Premature criticism. Before rubbishing the institutional transformation of the EU resulting from the Lisbon Treaty, it would be wiser to wait for its initial results to become known. Its construction took around 10 years to complete, following events that are quite well known. As soon as the reform entered into force, a number of phrase-mongers had already announced its failure, sometimes quite arrogantly. The permanent presidency had still not even time to organise the European Council under the new formula; the European Commission, with its increased powers, had still not obtained the approval of the European Parliament; the latter had barely begun to exercise its increased powers - but could already read that everything had failed. Certain commentators were bordering on the ridiculous.
Policy needs to be developed. The most absurd case was that of Catherine Ashton, to the extent that this column dedicated an entire commentary to the issue (EUROPE 10060). Before she had even assumed all three functions in her position (vice president of the European Commission, president of the Foreign Affairs Council, high representative) she was already being criticised for not exercising these functions. She still does not possess her main action instrument, the common diplomatic service (which will not be operational for several months) but it has already been decreed that her role is unimportant. Certain criticism would be understandable if she were the European minister for foreign affairs, in charge of defining and managing EU policy in this domain. This is not, however, the case: she has to bring European foreign policy into life and develop it on the basis of analyses made by the future diplomatic service. In the past, her role would not have been one of deciding whether member states should participate in the war against Iraq; today she does not have to decide how they contribute to the war in Afghanistan; tomorrow she will not decide whether and in what way the EU recognises Kosovo's independence, or whether the EU should replace member states at the UN Security Council.
She has been subject to particular criticism for her position on the tragedy in Haiti. This criticism resulted, in my opinion, from a misunderstanding - her unfortunate choice of phrase, “I am neither a doctor nor a fire-fighter” has sometimes been interpreted as if she wanted to say, “I am a diplomat, my role is not one of taking action on the ground”. In my opinion what she meant to say was “my presence would not have been useful, it was better to make way for those who could be”. She will in fact be in Haiti next week because the airport has reopened and she will be able to meet the local authorities to prepare the future, given that the EU is the main donor for reconstruction.
This is not, however, the most important part of the equation.
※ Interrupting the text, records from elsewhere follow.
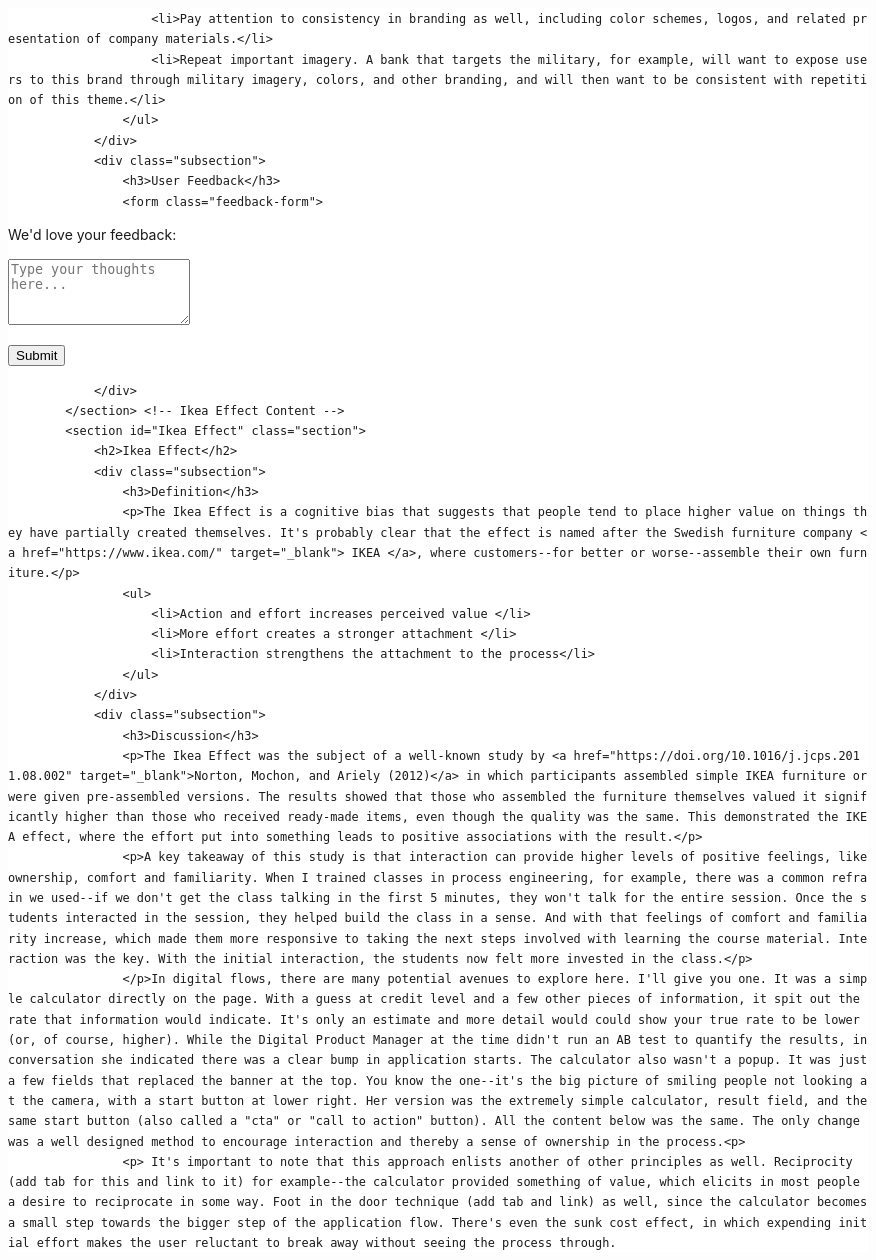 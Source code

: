                         <li>Pay attention to consistency in branding as well, including color schemes, logos, and related presentation of company materials.</li>
                        <li>Repeat important imagery. A bank that targets the military, for example, will want to expose users to this brand through military imagery, colors, and other branding, and will then want to be consistent with repetition of this theme.</li>
                    </ul>
                </div>
                <div class="subsection">
                    <h3>User Feedback</h3>
                    <form class="feedback-form">
  <label for="feedback">We'd love your feedback:</label>
  <textarea id="feedback" name="feedback" rows="4" placeholder="Type your thoughts here..."></textarea>
  <button type="submit">Submit</button>
</form>

                </div>
            </section> <!-- Ikea Effect Content -->
            <section id="Ikea Effect" class="section">
                <h2>Ikea Effect</h2>
                <div class="subsection">
                    <h3>Definition</h3>
                    <p>The Ikea Effect is a cognitive bias that suggests that people tend to place higher value on things they have partially created themselves. It's probably clear that the effect is named after the Swedish furniture company <a href="https://www.ikea.com/" target="_blank"> IKEA </a>, where customers--for better or worse--assemble their own furniture.</p>
                    <ul>
                        <li>Action and effort increases perceived value </li>
                        <li>More effort creates a stronger attachment </li>
                        <li>Interaction strengthens the attachment to the process</li>
                    </ul>
                </div>
                <div class="subsection">
                    <h3>Discussion</h3>
                    <p>The Ikea Effect was the subject of a well-known study by <a href="https://doi.org/10.1016/j.jcps.2011.08.002" target="_blank">Norton, Mochon, and Ariely (2012)</a> in which participants assembled simple IKEA furniture or were given pre-assembled versions. The results showed that those who assembled the furniture themselves valued it significantly higher than those who received ready-made items, even though the quality was the same. This demonstrated the IKEA effect, where the effort put into something leads to positive associations with the result.</p>
                    <p>A key takeaway of this study is that interaction can provide higher levels of positive feelings, like ownership, comfort and familiarity. When I trained classes in process engineering, for example, there was a common refrain we used--if we don't get the class talking in the first 5 minutes, they won't talk for the entire session. Once the students interacted in the session, they helped build the class in a sense. And with that feelings of comfort and familiarity increase, which made them more responsive to taking the next steps involved with learning the course material. Interaction was the key. With the initial interaction, the students now felt more invested in the class.</p>
                    </p>In digital flows, there are many potential avenues to explore here. I'll give you one. It was a simple calculator directly on the page. With a guess at credit level and a few other pieces of information, it spit out the rate that information would indicate. It's only an estimate and more detail would could show your true rate to be lower (or, of course, higher). While the Digital Product Manager at the time didn't run an AB test to quantify the results, in conversation she indicated there was a clear bump in application starts. The calculator also wasn't a popup. It was just a few fields that replaced the banner at the top. You know the one--it's the big picture of smiling people not looking at the camera, with a start button at lower right. Her version was the extremely simple calculator, result field, and the same start button (also called a "cta" or "call to action" button). All the content below was the same. The only change was a well designed method to encourage interaction and thereby a sense of ownership in the process.<p>
                    <p> It's important to note that this approach enlists another of other principles as well. Reciprocity (add tab for this and link to it) for example--the calculator provided something of value, which elicits in most people a desire to reciprocate in some way. Foot in the door technique (add tab and link) as well, since the calculator becomes a small step towards the bigger step of the application flow. There's even the sunk cost effect, in which expending initial effort makes the user reluctant to break away without seeing the process through. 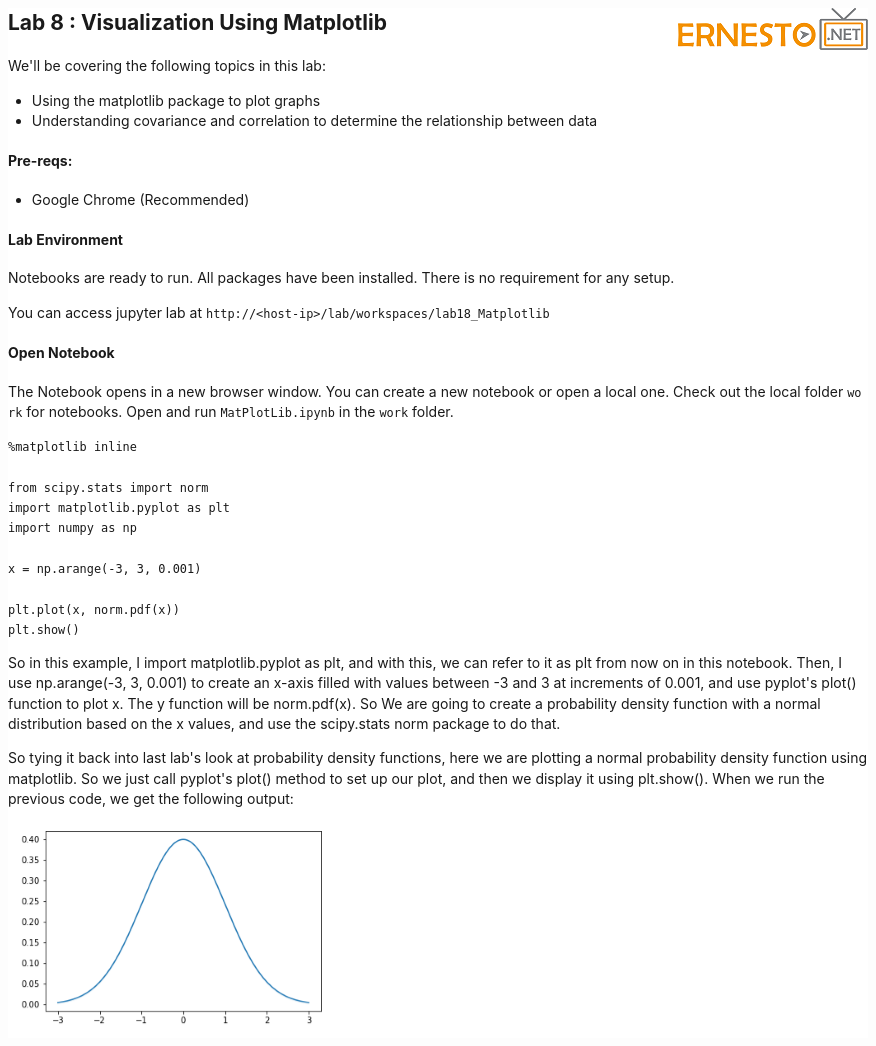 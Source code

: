 <img align="right" src="../logo.png">


Lab 8 : Visualization Using Matplotlib
-------------------------------------


We'll be covering the following topics in this lab:

- Using the matplotlib package to plot graphs
- Understanding covariance and correlation to determine the relationship between data


#### Pre-reqs:
- Google Chrome (Recommended)

#### Lab Environment
Notebooks are ready to run. All packages have been installed. There is no requirement for any setup.

You can access jupyter lab at `http://<host-ip>/lab/workspaces/lab18_Matplotlib`



#### Open Notebook
The Notebook opens in a new browser window. You can create a new notebook or open a local one. Check out the local folder `work` for notebooks. Open and run `MatPlotLib.ipynb` in the `work` folder.




```
%matplotlib inline 
 
from scipy.stats import norm 
import matplotlib.pyplot as plt 
import numpy as np 

x = np.arange(-3, 3, 0.001) 
 
plt.plot(x, norm.pdf(x)) 
plt.show() 
```

So in this example, I import matplotlib.pyplot as plt, and with this, we can refer to it as plt from now on in this notebook. Then, I use np.arange(-3, 3, 0.001) to create an x-axis filled with values between -3 and 3 at increments of 0.001, and use pyplot's plot() function to plot x. The y function will be norm.pdf(x). So We are going to create a probability density function with a normal distribution based on the x values, and use the scipy.stats norm package to do that.

So tying it back into last lab's look at probability density functions, here we are plotting a normal probability density function using matplotlib. So we just call pyplot's plot() method to set up our plot, and then we display it using plt.show(). When we run the previous code, we get the following output:

![](./images/2/1.png)
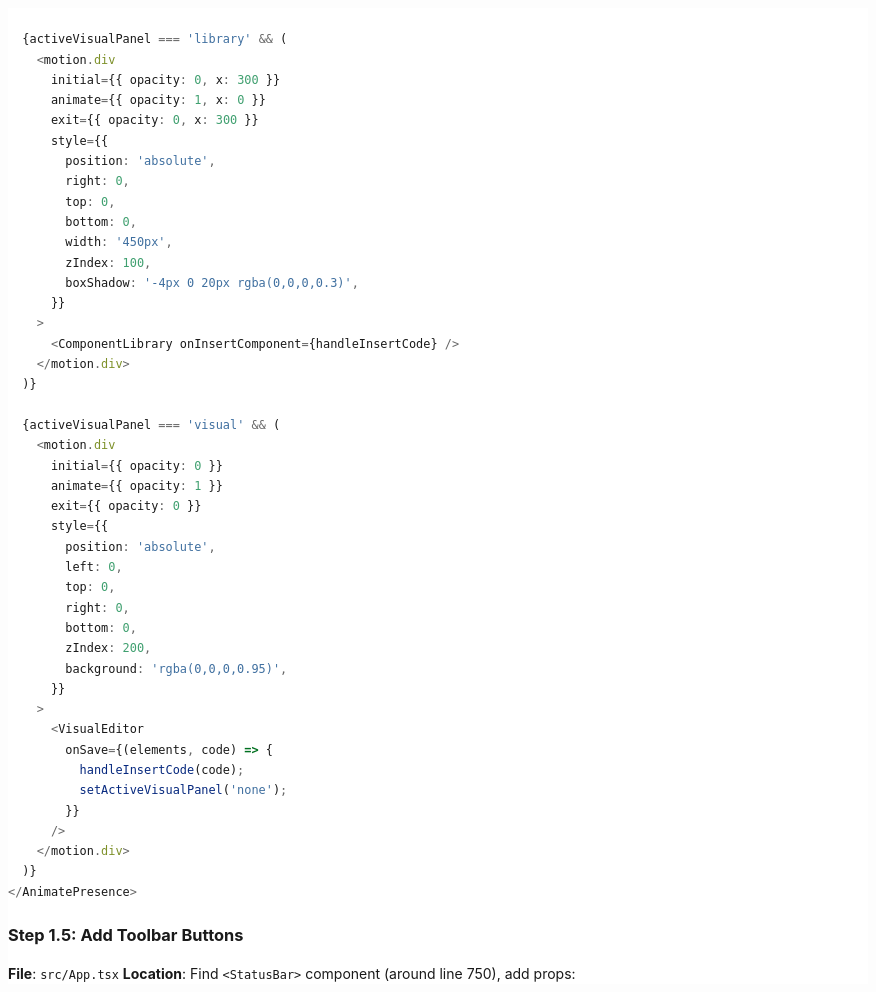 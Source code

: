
 ```typescript

  {activeVisualPanel === 'library' && (
    <motion.div
      initial={{ opacity: 0, x: 300 }}
      animate={{ opacity: 1, x: 0 }}
      exit={{ opacity: 0, x: 300 }}
      style={{
        position: 'absolute',
        right: 0,
        top: 0,
        bottom: 0,
        width: '450px',
        zIndex: 100,
        boxShadow: '-4px 0 20px rgba(0,0,0,0.3)',
      }}
    >
      <ComponentLibrary onInsertComponent={handleInsertCode} />
    </motion.div>
  )}

  {activeVisualPanel === 'visual' && (
    <motion.div
      initial={{ opacity: 0 }}
      animate={{ opacity: 1 }}
      exit={{ opacity: 0 }}
      style={{
        position: 'absolute',
        left: 0,
        top: 0,
        right: 0,
        bottom: 0,
        zIndex: 200,
        background: 'rgba(0,0,0,0.95)',
      }}
    >
      <VisualEditor
        onSave={(elements, code) => {
          handleInsertCode(code);
          setActiveVisualPanel('none');
        }}
      />
    </motion.div>
  )}
</AnimatePresence>
```

### Step 1.5: Add Toolbar Buttons

**File**: `src/App.tsx`
**Location**: Find `<StatusBar>` component (around line 750), add props:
What is essential is understanding that common foreign policy is not an improvisation exercise. Would those calling for it be prepared to accept a majority European decision on the war in Afghanistan? On the dispute over the Sahara? On the recognition of Kosovo? On an exclusive EU entity at the UN Security Council? I am talking about operational positions not about declarations of principle or wish lists.
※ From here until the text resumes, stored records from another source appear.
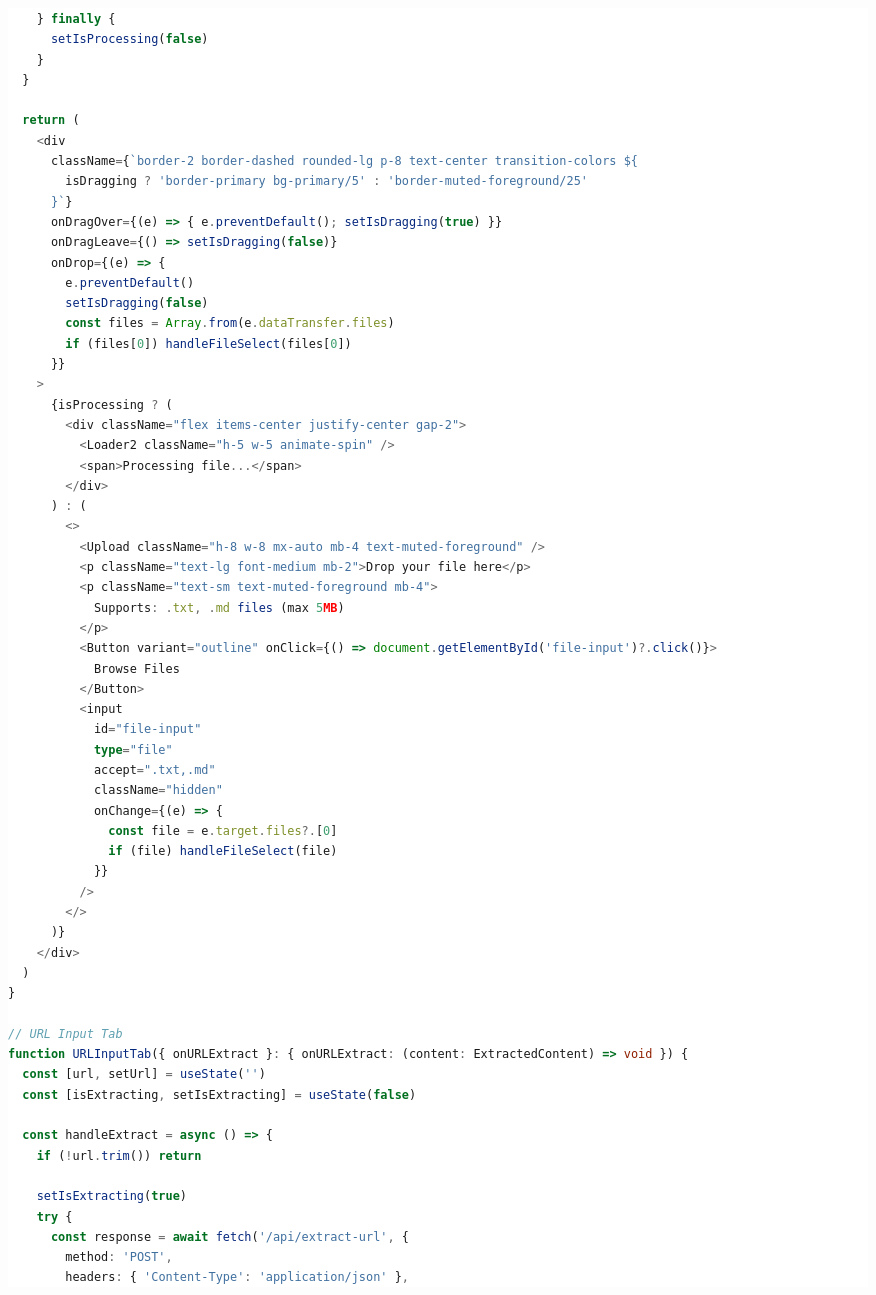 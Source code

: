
 ```typescript
    } finally {
      setIsProcessing(false)
    }
  }
  
  return (
    <div 
      className={`border-2 border-dashed rounded-lg p-8 text-center transition-colors ${
        isDragging ? 'border-primary bg-primary/5' : 'border-muted-foreground/25'
      }`}
      onDragOver={(e) => { e.preventDefault(); setIsDragging(true) }}
      onDragLeave={() => setIsDragging(false)}
      onDrop={(e) => {
        e.preventDefault()
        setIsDragging(false)
        const files = Array.from(e.dataTransfer.files)
        if (files[0]) handleFileSelect(files[0])
      }}
    >
      {isProcessing ? (
        <div className="flex items-center justify-center gap-2">
          <Loader2 className="h-5 w-5 animate-spin" />
          <span>Processing file...</span>
        </div>
      ) : (
        <>
          <Upload className="h-8 w-8 mx-auto mb-4 text-muted-foreground" />
          <p className="text-lg font-medium mb-2">Drop your file here</p>
          <p className="text-sm text-muted-foreground mb-4">
            Supports: .txt, .md files (max 5MB)
          </p>
          <Button variant="outline" onClick={() => document.getElementById('file-input')?.click()}>
            Browse Files
          </Button>
          <input
            id="file-input"
            type="file"
            accept=".txt,.md"
            className="hidden"
            onChange={(e) => {
              const file = e.target.files?.[0]
              if (file) handleFileSelect(file)
            }}
          />
        </>
      )}
    </div>
  )
}

// URL Input Tab
function URLInputTab({ onURLExtract }: { onURLExtract: (content: ExtractedContent) => void }) {
  const [url, setUrl] = useState('')
  const [isExtracting, setIsExtracting] = useState(false)
  
  const handleExtract = async () => {
    if (!url.trim()) return
    
    setIsExtracting(true)
    try {
      const response = await fetch('/api/extract-url', {
        method: 'POST',
        headers: { 'Content-Type': 'application/json' },
```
Let's be serious: European foreign policy will take a long time to develop and the role of Ms Ashton is not to determine this policy itself but to contribute to its gradual construction by employing the instruments currently being prepared, as soon as possible.
Initiatives are forthcoming. The fact that there are political and legal innovations helps to create initiatives. We could refer to the one for withdrawing all nuclear weapons from European territory, or the initiative from the four leading Belgian statesmen (Jean-Luc Dehaene, Guy Verhofstadt, Louis Michel, Willy Claes) calling for nuclear disarmament everywhere in the world. In the economic sphere, progress towards common economic governance of the eurozone (or in more modest terms, coordination of national economic policies) is being supported by the European Parliament and the Commission. It is being discussed at the European Council on the initiative of its permanent president Herman Van Rompuy, and the operational aspects are already being examined by the Eurogroup and the Economy/Finance Council. Robust action by the European Parliament should also be considered (thanks to its new powers in budgetary affairs and agricultural policy) in connection with its support for maintaining and relaunching the common agricultural policy and cohesion policy, on which this column has focused over recent days. Other initiatives will also come surging forward soon, particularly initiatives in favour of strengthened cooperation and other instruments whose efficiency has been greatly expanded by the entry into force of the Lisbon Treaty, such as in the energy arena, for example.
Prefabricated criticism and automatic announcements of failure are short-sighted and sometimes symptoms of ignorance or bad faith. The new instruments will be progressively used and sceptical countries will be able to remain on the sidelines. This column will return to a specific case tomorrow.